The larger transaction involves a block of nearly 1,700 acre-feet currently used for a sod farm and other uses north of Sand Hollow Reservoir. Dayton described a financing plan under which the gateway PID "would actually bond and borrow the money to pay for the water from Western Mortgage," with Western Mortgage deeding the water to the city and the PID using secondary water impact fees from that service area to pay bondholders. Speaker 2 summarized the infrastructure commitment, saying, "The pit's gonna spend about $5,000,000 of infrastructure getting us set up to use that we need." Dayton added the PID must successfully arrange financing before the city closes the purchase and that the PID had a 2026 closing deadline.
Dayton also described a condition protecting the city: the city will file a change application with the state engineer to move points of diversion to the city's wells, and the city retains the option to back out if the state imposes unacceptable limits. "If the state engineer has any issues or puts any limits or conditions on that that the city is not happy with, then the city has the option to back out of that deal," Dayton said.

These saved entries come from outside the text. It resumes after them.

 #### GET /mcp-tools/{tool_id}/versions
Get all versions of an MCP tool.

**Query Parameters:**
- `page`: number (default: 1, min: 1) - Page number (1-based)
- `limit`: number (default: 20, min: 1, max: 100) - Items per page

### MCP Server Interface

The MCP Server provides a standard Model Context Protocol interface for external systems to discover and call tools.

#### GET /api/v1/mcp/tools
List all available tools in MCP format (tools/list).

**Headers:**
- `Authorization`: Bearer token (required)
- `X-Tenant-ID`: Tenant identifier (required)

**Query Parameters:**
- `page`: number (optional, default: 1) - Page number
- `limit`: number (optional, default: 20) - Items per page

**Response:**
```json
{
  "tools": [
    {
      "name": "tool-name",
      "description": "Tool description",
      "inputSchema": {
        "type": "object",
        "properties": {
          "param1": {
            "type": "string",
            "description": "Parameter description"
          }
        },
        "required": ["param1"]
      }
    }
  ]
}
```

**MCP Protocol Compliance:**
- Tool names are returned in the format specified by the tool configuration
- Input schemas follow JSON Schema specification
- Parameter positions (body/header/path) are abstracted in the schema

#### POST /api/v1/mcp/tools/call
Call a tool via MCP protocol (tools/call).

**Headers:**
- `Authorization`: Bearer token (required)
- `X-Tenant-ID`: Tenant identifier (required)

Why it matters: the two acquisitions increase the city's available water portfolio and create a financing path that shifts upfront cash needs to PID bonds, but they rely on successful PID borrowing, state-engineer approvals and later infrastructure work to bring the water into municipal service. The board discussed metering and a transition plan so existing PID wells can continue operating until new wells are drilled and tested. The board directed staff to monitor PID financing and the state change application; no final city action on the larger block was recorded at this meeting.